— EXERCISE BRIEF —
Exactly as written, set down the lines from the top of the entries through the line bearing "- clean music", with every picture left out.

*** MATERIAL FOR THIS EXERCISE Section Begins ***

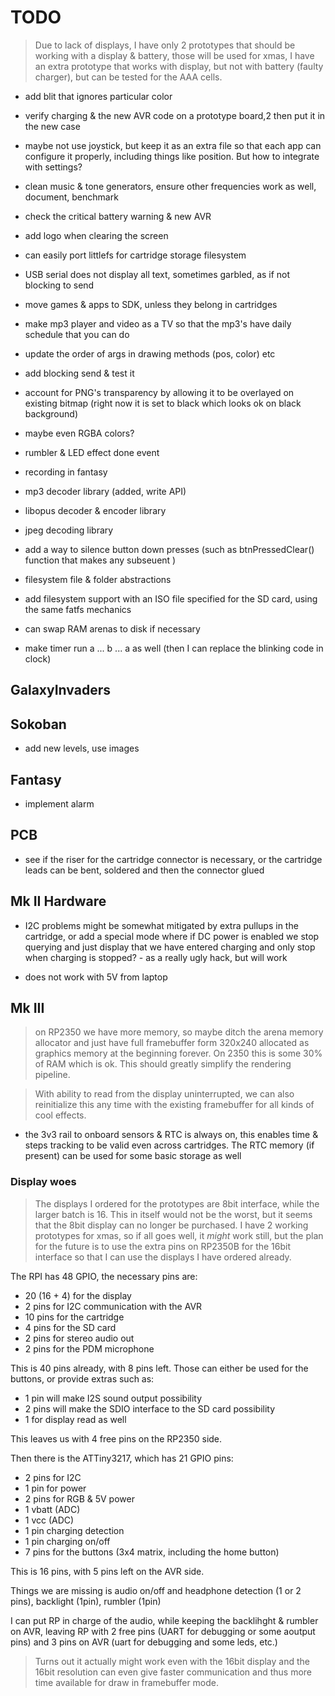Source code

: # TODO

> Due to lack of displays, I have only 2 prototypes that should be working with a display & battery, those will be used for xmas, I have an extra prototype that works with display, but not with battery (faulty charger), but can be tested for the AAA cells. 

- add blit that ignores particular color

- verify charging & the new AVR code on a prototype board,2 then put it in the new case

- maybe not use joystick, but keep it as an extra file so that each app can configure it properly, including things like position. But how to integrate with settings? 

- clean music & tone generators, ensure other frequencies work as well, document, benchmark

- check the critical battery warning & new AVR
- add logo when clearing the screen
- can easily port littlefs for cartridge storage filesystem
- USB serial does not display all text, sometimes garbled, as if not blocking to send

- move games & apps to SDK, unless they belong in cartridges 

- make mp3 player and video as a TV so that the mp3's have daily schedule that you can do

- update the order of args in drawing methods (pos, color) etc

- add blocking send & test it

- account for PNG's transparency by allowing it to be overlayed on existing bitmap (right now it is set to black which looks ok on black background)
- maybe even RGBA colors? 
- rumbler & LED effect done event

- recording in fantasy

- mp3 decoder library (added, write API)
- libopus decoder & encoder library
- jpeg decoding library

- add a way to silence button down presses (such as btnPressedClear() function that makes any subseuent )

- filesystem file & folder abstractions
- add filesystem support with an ISO file specified for the SD card, using the same fatfs mechanics

- can swap RAM arenas to disk if necessary

- make timer run a ... b ... a as well (then I can replace the blinking code in clock)

## GalaxyInvaders

## Sokoban

- add new levels, use images 

## Fantasy

- implement alarm

## PCB

- see if the riser for the cartridge connector is necessary, or the cartridge leads can be bent, soldered and then the connector glued

## Mk II Hardware

- I2C problems might be somewhat mitigated by extra pullups in the cartridge, or add a special mode where if DC power is enabled we stop querying and just display that we have entered charging and only stop when charging is stopped? - as a really ugly hack, but will work 

- does not work with 5V from laptop

## Mk III

> on RP2350 we have more memory, so maybe ditch the arena memory allocator and just have full framebuffer form 320x240 allocated as graphics memory at the beginning forever. On 2350 this is some 30% of RAM which is ok. This should greatly simplify the rendering pipeline.

> With ability to read from the display uninterrupted, we can also reinitialize this any time with the existing framebuffer for all kinds of cool effects.

- the 3v3 rail to onboard sensors & RTC is always on, this enables time & steps tracking to be valid even across cartridges. The RTC memory (if present) can be used for some basic storage as well  

### Display woes

> The displays I ordered for the prototypes are 8bit interface, while the larger batch is 16. This in itself would not be the worst, but it seems that the 8bit display can no longer be purchased. I have 2 working prototypes for xmas, so if all goes well, it *might* work still, but the plan for the future is to use the extra pins on RP2350B for the 16bit interface so that I can use the displays I have ordered already. 

The RPI has 48 GPIO, the necessary pins are:

- 20 (16 + 4) for the display
- 2 pins for I2C communication with the AVR
- 10 pins for the cartridge
- 4 pins for the SD card
- 2 pins for stereo audio out
- 2 pins for the PDM microphone

This is 40 pins already, with 8 pins left. Those can either be used for the buttons, or provide extras such as:

- 1 pin will make I2S sound output possibility
- 2 pins will make the SDIO interface to the SD card possibility
- 1 for display read as well

This leaves us with 4 free pins on the RP2350 side. 

Then there is the ATTiny3217, which has 21 GPIO pins:

- 2 pins for I2C
- 1 pin for power
- 2 pins for RGB & 5V power
- 1 vbatt (ADC)
- 1 vcc (ADC)
- 1 pin charging detection
- 1 pin charging on/off
- 7 pins for the buttons (3x4 matrix, including the home button)

This is 16 pins, with 5 pins left on the AVR side. 

Things we are missing is audio on/off and headphone detection (1 or 2 pins), backlight (1pin), rumbler (1pin)

I can put RP in charge of the audio, while keeping the backlihght & rumbler on AVR, leaving RP with 2 free pins (UART for debugging or some aoutput pins) and 3 pins on AVR (uart for debugging and some leds, etc.)

> Turns out it actually might work even with the 16bit display and the 16bit resolution can even give faster communication and thus more time available for draw in framebuffer mode.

*** MATERIAL FOR THIS EXERCISE Section Ends ***

— SOLUTION TO THIS PROBLEM —
Source code

: # TODO

> Due to lack of displays, I have only 2 prototypes that should be working with a display & battery, those will be used for xmas, I have an extra prototype that works with display, but not with battery (faulty charger), but can be tested for the AAA cells. 

- add blit that ignores particular color

- verify charging & the new AVR code on a prototype board,2 then put it in the new case

- maybe not use joystick, but keep it as an extra file so that each app can configure it properly, including things like position. But how to integrate with settings? 

- clean music & tone generators, ensure other frequencies work as well, document, benchmark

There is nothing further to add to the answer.